Activity: Images aside, return all the entries exactly.

BEGIN Exercise data

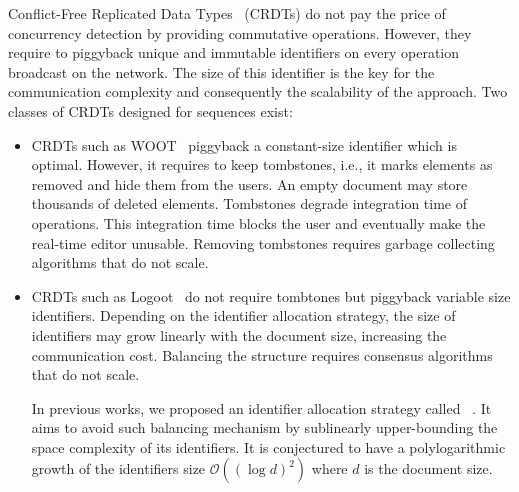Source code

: Conflict-Free Replicated Data Types~\cite{shapiro2011comprehensive} (CRDTs) do
not pay the price of concurrency detection by providing commutative
operations. However, they require to piggyback unique and immutable identifiers
on every operation broadcast on the network. The size of this identifier is the
key for the communication complexity and consequently the scalability of the
approach. Two classes of CRDTs designed for sequences exist:
\begin{itemize}
\item CRDTs such as WOOT~\cite{oster2006data} piggyback a constant-size
  identifier which is optimal. However, it requires to keep tombstones, i.e., it
  marks elements as removed and hide them from the users. An empty document may
  store thousands of deleted elements. Tombstones degrade integration time of
  operations. This integration time blocks the user and eventually make the
  real-time editor unusable. Removing tombstones requires garbage
  collecting algorithms that do not scale.
\item CRDTs such as Logoot~\cite{weiss2010logootundo} do not require tombtones
  but piggyback variable size identifiers. Depending on the identifier
  allocation strategy, the size of identifiers may grow linearly with the
  document size, increasing the communication cost. Balancing the structure
  requires consensus algorithms that do not scale.

  In previous works, we proposed an identifier allocation strategy called
  \LSEQ~\cite{nedelec2013concurrency, nedelec2013lseq}. It aims to avoid such
  balancing mechanism by sublinearly upper-bounding the space complexity of its
  identifiers. It is conjectured to have a polylogarithmic growth of the
  identifiers size $\mathcal{O}((\log d)^2)$ where $d$ is the document
  size. %
\end{itemize}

END Exercise data

Solution for this exercise:
Source code

: Conflict-Free Replicated Data Types~\cite{shapiro2011comprehensive} (CRDTs) do
not pay the price of concurrency detection by providing commutative
operations. However, they require to piggyback unique and immutable identifiers
on every operation broadcast on the network. The size of this identifier is the
key for the communication complexity and consequently the scalability of the
approach. Two classes of CRDTs designed for sequences exist:
\begin{itemize}
\item CRDTs such as WOOT~\cite{oster2006data} piggyback a constant-size
  identifier which is optimal. However, it requires to keep tombstones, i.e., it
  marks elements as removed and hide them from the users. An empty document may
  store thousands of deleted elements. Tombstones degrade integration time of
  operations. This integration time blocks the user and eventually make the
  real-time editor unusable. Removing tombstones requires garbage
  collecting algorithms that do not scale.
\item CRDTs such as Logoot~\cite{weiss2010logootundo} do not require tombtones
  but piggyback variable size identifiers. Depending on the identifier
  allocation strategy, the size of identifiers may grow linearly with the
  document size, increasing the communication cost. Balancing the structure
  requires consensus algorithms that do not scale.

  In previous works, we proposed an identifier allocation strategy called
  \LSEQ~\cite{nedelec2013concurrency, nedelec2013lseq}. It aims to avoid such
  balancing mechanism by sublinearly upper-bounding the space complexity of its
  identifiers. It is conjectured to have a polylogarithmic growth of the
  identifiers size $\mathcal{O}((\log d)^2)$ where $d$ is the document
  size. %
\end{itemize}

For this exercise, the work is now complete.